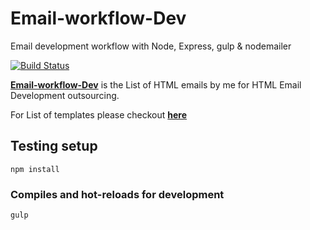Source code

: # Email-workflow-Dev
Email development workflow with Node, Express, gulp & nodemailer

[![Build Status](https://travis-ci.com/kathirr007/Email-workflow-Dev.svg?branch=master)](https://travis-ci.com/kathirr007/Email-workflow-Dev)

**[Email-workflow-Dev](git@github.com:kathirr007/Email-workflow-Dev)** is the List of HTML emails by me for HTML Email Development outsourcing.

For List of templates please checkout **[here](https://kathirr007.github.io/Email-workflow-Dev/)**

## Testing setup
```
npm install
```

### Compiles and hot-reloads for development
```
gulp
```
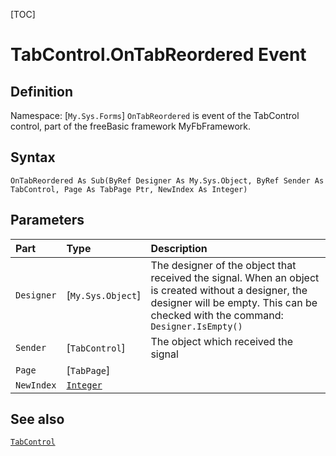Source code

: [TOC]
# TabControl.OnTabReordered Event

## Definition
Namespace: [`My.Sys.Forms`]
`OnTabReordered` is event of the TabControl control, part of the freeBasic framework MyFbFramework.
## Syntax
```freeBasic
OnTabReordered As Sub(ByRef Designer As My.Sys.Object, ByRef Sender As TabControl, Page As TabPage Ptr, NewIndex As Integer)
```

## Parameters

|Part|Type|Description|
| :------------ | :------------ | :------------ |
|`Designer`|[`My.Sys.Object`]|The designer of the object that received the signal. When an object is created without a designer, the designer will be empty. This can be checked with the command: `Designer.IsEmpty()`|
|`Sender`|[`TabControl`]|The object which received the signal|
|`Page`|[`TabPage`]||
|`NewIndex`|[`Integer`]("https://www.freebasic.net/wiki/KeyPgInteger")||

## See also
[`TabControl`](TabControl.md)
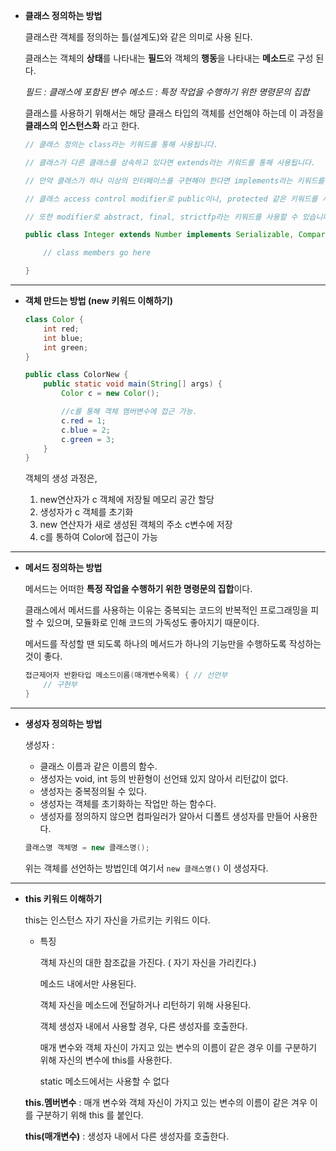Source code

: - **클래스 정의하는 방법**
    
    클래스란 객체를 정의하는 틀(설계도)와 같은 의미로 사용 된다.
    
    클래스는 객체의 **상태**를 나타내는 **필드**와 객체의 **행동**을 나타내는 **메소드**로 구성 된다.
    
    *필드 : 클래스에 포함된 변수
    메소드 : 특정 작업을 수행하기 위한 명령문의 집합*
    
    클래스를 사용하기 위해서는 해당 클래스 타입의 객체를 선언해야 하는데 이 과정을 **클래스의 인스턴스화** 라고 한다.
    
    ```java
    // 클래스 정의는 class라는 키워드를 통해 사용됩니다.
    
    // 클래스가 다른 클래스를 상속하고 있다면 extends라는 키워드를 통해 사용됩니다.
    
    // 만약 클래스가 하나 이상의 인터페이스를 구현해야 한다면 implements라는 키워드를 사용해야 합니다.
    
    // 클래스 access control modifier로 public이나, protected 같은 키워드를 사용할 수 있습니다.
    
    // 또한 modifier로 abstract, final, strictfp라는 키워드를 사용할 수 있습니다. 
    
    public class Integer extends Number implements Serializable, Comparable { 
    
    	// class members go here
    
    }
    ```
    
---

- **객체 만드는 방법 (new 키워드 이해하기)**
    
    ```java
    class Color {
    	int red;
    	int blue;
    	int green;
    }
    ```
    
    ```java
    public class ColorNew {
    	public static void main(String[] args) {
    		Color c = new Color();
    
    		//c를 통해 객체 멤버변수에 접근 가능.
    		c.red = 1;
    		c.blue = 2;
    		c.green = 3;
    	}
    }
    ```
    
    객체의 생성 과정은,
    
    1. new연산자가 c 객체에 저장될 메모리 공간 할당
    2. 생성자가 c 객체를 초기화
    3. new 연산자가 새로 생성된 객체의 주소 c변수에 저장
    4. c를 통하여 Color에 접근이 가능
    
---

- **메서드 정의하는 방법**
    
    메서드는 어떠한 **특정 작업을 수행하기 위한 명령문의 집합**이다.
    
    클래스에서 메서드를 사용하는 이유는 중복되는 코드의 반복적인 프로그래밍을 피할 수 있으며, 모듈화로 인해 코드의 가독성도 좋아지기 때문이다.
    
    메서드를 작성할 땐 되도록 하나의 메서드가 하나의 기능만을 수행하도록 작성하는 것이 좋다.
    
    ```java
    접근제어자 반환타입 메소드이름(매개변수목록) { // 선언부
        // 구현부
    }
    ```
    

---

- **생성자 정의하는 방법**
    
    생성자 : 
    
    - 클래스 이름과 같은 이름의 함수.
    - 생성자는 void, int 등의 반환형이 선언돼 있지 않아서 리턴값이 없다.
    - 생성자는 중복정의될 수 있다.
    - 생성자는 객체를 초기화하는 작업만 하는 함수다.
    - 생성자를 정의하지 않으면 컴파일러가 알아서 디폴트 생성자를 만들어 사용한다.
    
    ```java
    클래스명 객체명 = new 클래스명();
    ```
    
    위는 객체를 선언하는 방법인데 여기서 `new 클래스명()` 이 생성자다.
    

---

- **this 키워드 이해하기**
    
    this는 인스턴스 자기 자신을 가르키는 키워드 이다.
    
    - 특징
        
        객체 자신의 대한 참조값을 가진다. ( 자기 자신을 가리킨다.)
        
        메소드 내에서만 사용된다.
        
        객체 자신을 메소드에 전달하거나 리턴하기 위해 사용된다.
        
        객체 생성자 내에서 사용할 경우, 다른 생성자를 호출한다.
        
        매개 변수와 객체 자신이 가지고 있는 변수의 이름이 같은 경우 이를 구분하기 위해 자신의 변수에 this를 사용한다.
        
        static 메소드에서는 사용할 수 없다
        
    
    **this.멤버변수** : 매개 변수와 객체 자신이 가지고 있는 변수의 이름이 같은 겨우 이를 구분하기 위해 this 를 붙인다.
    
    **this(매개변수)** : 생성자 내에서 다른 생성자를 호출한다.
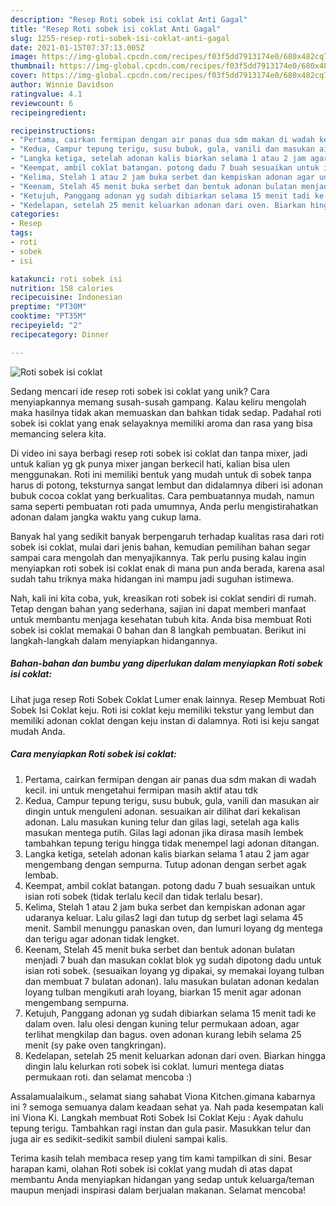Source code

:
 ```yaml
---
description: "Resep Roti sobek isi coklat Anti Gagal"
title: "Resep Roti sobek isi coklat Anti Gagal"
slug: 1255-resep-roti-sobek-isi-coklat-anti-gagal
date: 2021-01-15T07:37:13.005Z
image: https://img-global.cpcdn.com/recipes/f03f5dd7913174e0/680x482cq70/roti-sobek-isi-coklat-foto-resep-utama.jpg
thumbnail: https://img-global.cpcdn.com/recipes/f03f5dd7913174e0/680x482cq70/roti-sobek-isi-coklat-foto-resep-utama.jpg
cover: https://img-global.cpcdn.com/recipes/f03f5dd7913174e0/680x482cq70/roti-sobek-isi-coklat-foto-resep-utama.jpg
author: Winnie Davidson
ratingvalue: 4.1
reviewcount: 6
recipeingredient:

recipeinstructions:
- "Pertama, cairkan fermipan dengan air panas dua sdm makan di wadah kecil. ini untuk mengetahui fermipan masih aktif atau tdk"
- "Kedua, Campur tepung terigu, susu bubuk, gula, vanili dan masukan air dingin untuk menguleni adonan. sesuaikan air dilihat dari kekalisan adonan. Lalu masukan kuning telur dan gilas lagi, setelah aga kalis masukan mentega putih. Gilas lagi adonan jika dirasa masih lembek tambahkan tepung terigu hingga tidak menempel lagi adonan ditangan."
- "Langka ketiga, setelah adonan kalis biarkan selama 1 atau 2 jam agar mengembang dengan sempurna. Tutup adonan dengan serbet agak lembab."
- "Keempat, ambil coklat batangan. potong dadu 7 buah sesuaikan untuk isian roti sobek (tidak terlalu kecil dan tidak terlalu besar)."
- "Kelima, Stelah 1 atau 2 jam buka serbet dan kempiskan adonan agar udaranya keluar. Lalu gilas2 lagi dan tutup dg serbet lagi selama 45 menit. Sambil menunggu panaskan oven, dan lumuri loyang dg mentega dan terigu agar adonan tidak lengket."
- "Keenam, Stelah 45 menit buka serbet dan bentuk adonan bulatan menjadi 7 buah dan masukan coklat blok yg sudah dipotong dadu untuk isian roti sobek. (sesuaikan loyang yg dipakai, sy memakai loyang tulban dan membuat 7 bulatan adonan). lalu masukan bulatan adonan kedalan loyang tulban mengikuti arah loyang, biarkan 15 menit agar adonan mengembang sempurna."
- "Ketujuh, Panggang adonan yg sudah dibiarkan selama 15 menit tadi ke dalam oven. lalu olesi dengan kuning telur permukaan adoan, agar terlihat mengkilap dan bagus. oven adonan kurang lebih selama 25 menit (sy pake oven tangkringan)."
- "Kedelapan, setelah 25 menit keluarkan adonan dari oven. Biarkan hingga dingin lalu kelurkan roti sobek isi coklat. lumuri mentega diatas permukaan roti. dan selamat mencoba :)"
categories:
- Resep
tags:
- roti
- sobek
- isi

katakunci: roti sobek isi 
nutrition: 158 calories
recipecuisine: Indonesian
preptime: "PT30M"
cooktime: "PT35M"
recipeyield: "2"
recipecategory: Dinner

---
```



![Roti sobek isi coklat](https://img-global.cpcdn.com/recipes/f03f5dd7913174e0/680x482cq70/roti-sobek-isi-coklat-foto-resep-utama.jpg)

Sedang mencari ide resep roti sobek isi coklat yang unik? Cara menyiapkannya memang susah-susah gampang. Kalau keliru mengolah maka hasilnya tidak akan memuaskan dan bahkan tidak sedap. Padahal roti sobek isi coklat yang enak selayaknya memiliki aroma dan rasa yang bisa memancing selera kita.

Di video ini saya berbagi resep roti sobek isi coklat dan tanpa mixer, jadi untuk kalian yg gk punya mixer jangan berkecil hati, kalian bisa ulen menggunakan. Roti ini memiliki bentuk yang mudah untuk di sobek tanpa harus di potong, teksturnya sangat lembut dan didalamnya diberi isi adonan bubuk cocoa coklat yang berkualitas. Cara pembuatannya mudah, namun sama seperti pembuatan roti pada umumnya, Anda perlu mengistirahatkan adonan dalam jangka waktu yang cukup lama.

Banyak hal yang sedikit banyak berpengaruh terhadap kualitas rasa dari roti sobek isi coklat, mulai dari jenis bahan, kemudian pemilihan bahan segar sampai cara mengolah dan menyajikannya. Tak perlu pusing kalau ingin menyiapkan roti sobek isi coklat enak di mana pun anda berada, karena asal sudah tahu triknya maka hidangan ini mampu jadi suguhan istimewa.


Nah, kali ini kita coba, yuk, kreasikan roti sobek isi coklat sendiri di rumah. Tetap dengan bahan yang sederhana, sajian ini dapat memberi manfaat untuk membantu menjaga kesehatan tubuh kita. Anda bisa membuat Roti sobek isi coklat memakai 0 bahan dan 8 langkah pembuatan. Berikut ini langkah-langkah dalam menyiapkan hidangannya.

<!--inarticleads1-->

##### Bahan-bahan dan bumbu yang diperlukan dalam menyiapkan Roti sobek isi coklat:



Lihat juga resep Roti Sobek Coklat Lumer enak lainnya. Resep Membuat Roti Sobek Isi Coklat keju. Roti isi coklat keju memiliki tekstur yang lembut dan memiliki adonan coklat dengan keju instan di dalamnya. Roti isi keju sangat mudah Anda. 

<!--inarticleads2-->

##### Cara menyiapkan Roti sobek isi coklat:

1. Pertama, cairkan fermipan dengan air panas dua sdm makan di wadah kecil. ini untuk mengetahui fermipan masih aktif atau tdk
1. Kedua, Campur tepung terigu, susu bubuk, gula, vanili dan masukan air dingin untuk menguleni adonan. sesuaikan air dilihat dari kekalisan adonan. Lalu masukan kuning telur dan gilas lagi, setelah aga kalis masukan mentega putih. Gilas lagi adonan jika dirasa masih lembek tambahkan tepung terigu hingga tidak menempel lagi adonan ditangan.
1. Langka ketiga, setelah adonan kalis biarkan selama 1 atau 2 jam agar mengembang dengan sempurna. Tutup adonan dengan serbet agak lembab.
1. Keempat, ambil coklat batangan. potong dadu 7 buah sesuaikan untuk isian roti sobek (tidak terlalu kecil dan tidak terlalu besar).
1. Kelima, Stelah 1 atau 2 jam buka serbet dan kempiskan adonan agar udaranya keluar. Lalu gilas2 lagi dan tutup dg serbet lagi selama 45 menit. Sambil menunggu panaskan oven, dan lumuri loyang dg mentega dan terigu agar adonan tidak lengket.
1. Keenam, Stelah 45 menit buka serbet dan bentuk adonan bulatan menjadi 7 buah dan masukan coklat blok yg sudah dipotong dadu untuk isian roti sobek. (sesuaikan loyang yg dipakai, sy memakai loyang tulban dan membuat 7 bulatan adonan). lalu masukan bulatan adonan kedalan loyang tulban mengikuti arah loyang, biarkan 15 menit agar adonan mengembang sempurna.
1. Ketujuh, Panggang adonan yg sudah dibiarkan selama 15 menit tadi ke dalam oven. lalu olesi dengan kuning telur permukaan adoan, agar terlihat mengkilap dan bagus. oven adonan kurang lebih selama 25 menit (sy pake oven tangkringan).
1. Kedelapan, setelah 25 menit keluarkan adonan dari oven. Biarkan hingga dingin lalu kelurkan roti sobek isi coklat. lumuri mentega diatas permukaan roti. dan selamat mencoba :)


Assalamualaikum., selamat siang sahabat Viona Kitchen.gimana kabarnya ini ? semoga semuanya dalam keadaan sehat ya. Nah pada kesempatan kali ini Viona Ki. Langkah membuat Roti Sobek Isi Coklat Keju : Ayak dahulu tepung terigu. Tambahkan ragi instan dan gula pasir. Masukkan telur dan juga air es sedikit-sedikit sambil diuleni sampai kalis. 

Terima kasih telah membaca resep yang tim kami tampilkan di sini. Besar harapan kami, olahan Roti sobek isi coklat yang mudah di atas dapat membantu Anda menyiapkan hidangan yang sedap untuk keluarga/teman maupun menjadi inspirasi dalam berjualan makanan. Selamat mencoba!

————

Task goal -
Filter the lines above, keeping each one that contains the string "메서드를".

Result of this exercise -
    클래스에서 메서드를 사용하는 이유는 중복되는 코드의 반복적인 프로그래밍을 피할 수 있으며, 모듈화로 인해 코드의 가독성도 좋아지기 때문이다.
    메서드를 작성할 땐 되도록 하나의 메서드가 하나의 기능만을 수행하도록 작성하는 것이 좋다.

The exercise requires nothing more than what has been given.